Another young girl joined a federal lawsuit against the Perry school district Tuesday. There are allegations that the district failed to report sexual abuse by teaching assistant Arnold Cowen. The suit claims silence from administrators turned more children into victims.

This lawsuit alleges a pattern of sweeping these accusations under the rug, and some girls say the administrators flat-out called them liars instead of properly investigating their stories.

This new Jane Doe is the 16th girl to sue the Perry school district, but Arnold Cowen is accused of molesting at least 22 students during his time at Perry Upper Elementary School.

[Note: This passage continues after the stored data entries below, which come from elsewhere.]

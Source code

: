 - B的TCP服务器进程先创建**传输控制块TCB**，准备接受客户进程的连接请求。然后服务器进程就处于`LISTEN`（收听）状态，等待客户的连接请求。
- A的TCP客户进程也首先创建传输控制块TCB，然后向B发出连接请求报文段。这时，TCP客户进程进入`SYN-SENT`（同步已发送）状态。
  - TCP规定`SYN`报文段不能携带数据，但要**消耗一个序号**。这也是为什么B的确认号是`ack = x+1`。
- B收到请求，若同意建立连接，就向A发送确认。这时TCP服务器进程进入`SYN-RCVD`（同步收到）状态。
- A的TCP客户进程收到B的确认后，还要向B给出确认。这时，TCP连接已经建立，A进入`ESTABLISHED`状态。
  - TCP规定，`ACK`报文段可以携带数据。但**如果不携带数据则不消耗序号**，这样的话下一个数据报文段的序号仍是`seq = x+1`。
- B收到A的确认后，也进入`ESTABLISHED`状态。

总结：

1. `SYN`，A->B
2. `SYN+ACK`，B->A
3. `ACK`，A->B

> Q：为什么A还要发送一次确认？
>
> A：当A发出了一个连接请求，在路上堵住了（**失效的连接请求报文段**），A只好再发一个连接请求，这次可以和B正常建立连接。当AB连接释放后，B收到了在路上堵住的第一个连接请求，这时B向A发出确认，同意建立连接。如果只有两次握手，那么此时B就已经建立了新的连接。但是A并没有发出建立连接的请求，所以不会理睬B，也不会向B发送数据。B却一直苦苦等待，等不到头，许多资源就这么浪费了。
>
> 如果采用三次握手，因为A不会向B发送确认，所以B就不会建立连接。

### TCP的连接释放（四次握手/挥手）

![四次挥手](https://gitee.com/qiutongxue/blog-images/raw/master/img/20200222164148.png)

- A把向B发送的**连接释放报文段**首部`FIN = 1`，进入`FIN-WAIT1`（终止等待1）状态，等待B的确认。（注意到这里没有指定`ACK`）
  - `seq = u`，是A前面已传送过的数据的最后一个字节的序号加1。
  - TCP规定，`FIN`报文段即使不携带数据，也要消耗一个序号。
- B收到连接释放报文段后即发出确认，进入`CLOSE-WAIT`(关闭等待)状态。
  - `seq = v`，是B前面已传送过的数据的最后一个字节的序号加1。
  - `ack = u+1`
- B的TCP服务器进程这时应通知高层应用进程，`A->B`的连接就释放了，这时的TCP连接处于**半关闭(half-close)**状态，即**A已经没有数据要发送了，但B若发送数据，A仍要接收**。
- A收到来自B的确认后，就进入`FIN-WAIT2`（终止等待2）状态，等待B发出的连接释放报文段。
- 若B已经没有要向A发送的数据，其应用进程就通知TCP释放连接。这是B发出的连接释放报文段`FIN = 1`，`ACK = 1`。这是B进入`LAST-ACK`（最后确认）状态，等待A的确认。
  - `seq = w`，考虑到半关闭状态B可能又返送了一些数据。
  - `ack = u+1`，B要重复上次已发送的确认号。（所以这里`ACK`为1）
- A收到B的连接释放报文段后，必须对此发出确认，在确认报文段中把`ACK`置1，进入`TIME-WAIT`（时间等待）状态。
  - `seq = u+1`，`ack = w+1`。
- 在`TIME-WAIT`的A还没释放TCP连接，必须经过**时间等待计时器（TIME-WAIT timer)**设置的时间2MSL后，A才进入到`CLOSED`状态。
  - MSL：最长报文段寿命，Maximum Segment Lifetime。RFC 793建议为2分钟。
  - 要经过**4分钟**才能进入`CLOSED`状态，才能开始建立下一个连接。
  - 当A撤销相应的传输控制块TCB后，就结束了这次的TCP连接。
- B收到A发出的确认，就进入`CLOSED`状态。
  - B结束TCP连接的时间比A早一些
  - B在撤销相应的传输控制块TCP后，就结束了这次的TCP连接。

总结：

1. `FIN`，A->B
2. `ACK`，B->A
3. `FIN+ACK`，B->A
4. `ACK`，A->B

Watch Related Story: Perry Teacher’s Assistant, Faculty Members Arrested In Child Molestation Scandal

Four of the girls came forward together in December 2016, reporting to principal Kenda Miller and math teacher Jeffrey Sullins that Cowen was feeling their breasts and whispering suggestive statements to them while pretending to help them with classwork. After they were ignored, more girls later came forward in January with similar stories of abuse.

Victim attorney Cameron Spradling says those girls are, “additional victims that would have never had been abused if the administration had stepped up at the very beginning.”

The lawsuit says other victims tried to report their abuse to teachers Tammy Readus and Paula Gottschalk, but both women sent the girls to Miller’s office, where the investigation ended.

Two victims eventually told their parents, who immediately went to the Perry Police Department. Once confronted by police, Cowen immediately confessed his crimes, and Spradling says other girls could have been protected if those with the courage to speak up had just been believed from the beginning.

He says, “Perpetrators and those that hide the perpetrators are protected through silence.”

Once the allegations were made public, more victims felt empowered to come forward, including the 16th girl who joined the federal lawsuit. They hope to seek justice by making sure schools across the state train their staff to properly report allegations of abuse, whether they believe them or not.

“The secrets of Perry are being revealed and that’s for the good of the community,” Spradling says. “That’s going to help this community that they don’t bury their heads in this problem.”

The criminal trials for Miller, Sullins, and Cowen are all set to begin in Noble County in March.